The casino will operate 24 hours a day, every day of the year, which means traffic will be moving to and from Foxwoods all day and all night. Foxwoods states that their peak traffic volume will occur Friday morning, Friday afternoon, and Saturday evening, but the fact of the matter is there will be a constant stream of traffic going in and out of Foxwoods every day and every night—unlike the traffic flow at an office park or shopping center.
Casino Traffic on I-495 Would Negatively Affect Milford Residents.
Many Milfordians travel on I-495 to commute to work each day. We also take I-495 to travel outside of Milford for shopping in Bellingham and Wrentham, games at Fenway Park and Gillette Stadium, and trips to the New Hampshire mountains and the Cape beaches. Some of us even use I-495 to travel quickly from the north side of Milford to the south side just to avoid all the traffic and lights on Fortune Boulevard, Beaver Street, and Main Street.
With I-495 traffic already close to a crawl at peak hours, how much worse will it be with 29% more vehicles on Fridays and 50% more vehicles on Saturdays?* Will the new proposed Collector/Distributor (CD) roads really solve the problem of the additional casino traffic? How will these tens of thousands of added vehicles affect our commutes and other travels?
* Foxwoods estimates that 91% of the casino traffic will use I-495. That’s approximately 27,000 more vehicle trips on Friday, representing a 29% increase over the current level of 93,000 vehicles. And it’s 33,500 more vehicle trips on Saturday, a 50% increase over the current level of 67,000 vehicles.
Residents on Route 16 Would Be Hardest Hit.
With one of the main entrances to Foxwoods being located on Route 16 and a new access point to I-495 from Route 16 being proposed, residents who live in this area will see the worst increase in town traffic, making it increasingly difficult just to turn left or right onto Route 16 each day. The Friday afternoon peak will produce over 400 more vehicles traveling on Route 16 between Fortune Boulevard and the Holliston town line. The expected traffic increase on Route 16 is so significant that Foxwoods’ engineer Sean Reardon has publicly stated that these area residents are being asked to “take a bullet for the town.”
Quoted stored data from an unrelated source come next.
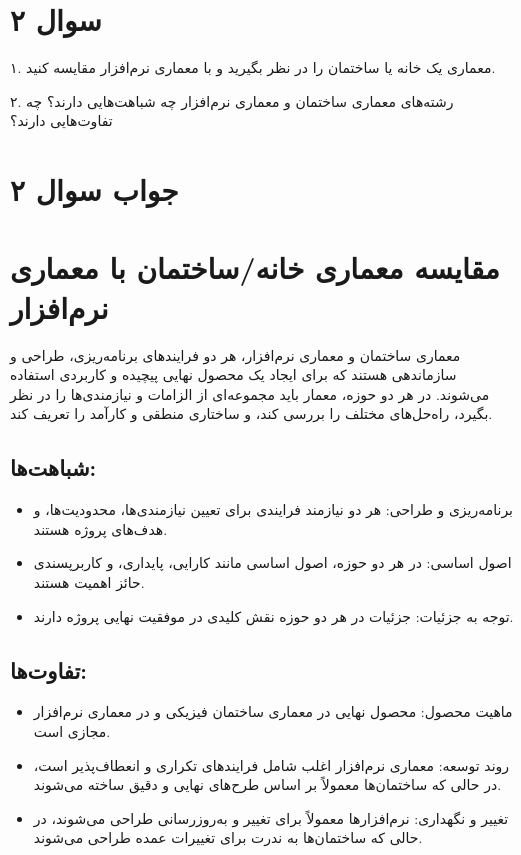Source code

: \section*{سوال ۲}

۱. معماری یک خانه یا ساختمان را در نظر بگیرید و با معماری نرم‌افزار مقایسه کنید.

۲. رشته‌های معماری ساختمان و معماری نرم‌افزار چه شباهت‌هایی دارند؟ چه تفاوت‌هایی دارند؟

\section*{جواب سوال ۲}

\section*{مقایسه معماری خانه/ساختمان با معماری نرم‌افزار}
معماری ساختمان و معماری نرم‌افزار، هر دو فرایندهای برنامه‌ریزی، طراحی و سازماندهی هستند که برای ایجاد یک محصول نهایی پیچیده و کاربردی استفاده می‌شوند. در هر دو حوزه، معمار باید مجموعه‌ای از الزامات و نیازمندی‌ها را در نظر بگیرد، راه‌حل‌های مختلف را بررسی کند، و ساختاری منطقی و کارآمد را تعریف کند.

\subsection*{شباهت‌ها:}
\begin{itemize}
	\item برنامه‌ریزی و طراحی: هر دو نیازمند فرایندی برای تعیین نیازمندی‌ها، محدودیت‌ها، و هدف‌های پروژه هستند.
	\item اصول اساسی: در هر دو حوزه، اصول اساسی مانند کارایی، پایداری، و کاربرپسندی حائز اهمیت هستند.
	\item توجه به جزئیات: جزئیات در هر دو حوزه نقش کلیدی در موفقیت نهایی پروژه دارند.
\end{itemize}

\subsection*{تفاوت‌ها:}
\begin{itemize}
	\item ماهیت محصول: محصول نهایی در معماری ساختمان فیزیکی و در معماری نرم‌افزار مجازی است.
	\item روند توسعه: معماری نرم‌افزار اغلب شامل فرایندهای تکراری و انعطاف‌پذیر است، در حالی که ساختمان‌ها معمولاً بر اساس طرح‌های نهایی و دقیق ساخته می‌شوند.
	\item تغییر و نگهداری: نرم‌افزارها معمولاً برای تغییر و به‌روزرسانی طراحی می‌شوند، در حالی که ساختمان‌ها به ندرت برای تغییرات عمده طراحی می‌شوند.
\end{itemize}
What Impacts Are Missing from the Foxwoods Report?
The Foxwoods “Traffic Impact and Access Study” is 56 pages long and includes 18 appendices, but it neglects to address the following traffic-related concerns:
- Construction! How many years will we be living in a road and highway construction zone? How agonizing will our commutes become when I-495 is being blasted and rebuilt to include four new CD roads? What roads will the construction vehicles use each day?
- Noise and Air Pollution! The substantial increase in traffic will not only add to the congestion on our roadways, but will also increase our current noise and air pollution levels. Mitigation for addressing these two critical issues that affect our quality of life and public health will not be determined before a host community agreement is signed.
- Traffic Accidents! An increase in traffic volume will most likely result in an increase in traffic accidents, putting more citizens at risk as well as causing more traffic delays.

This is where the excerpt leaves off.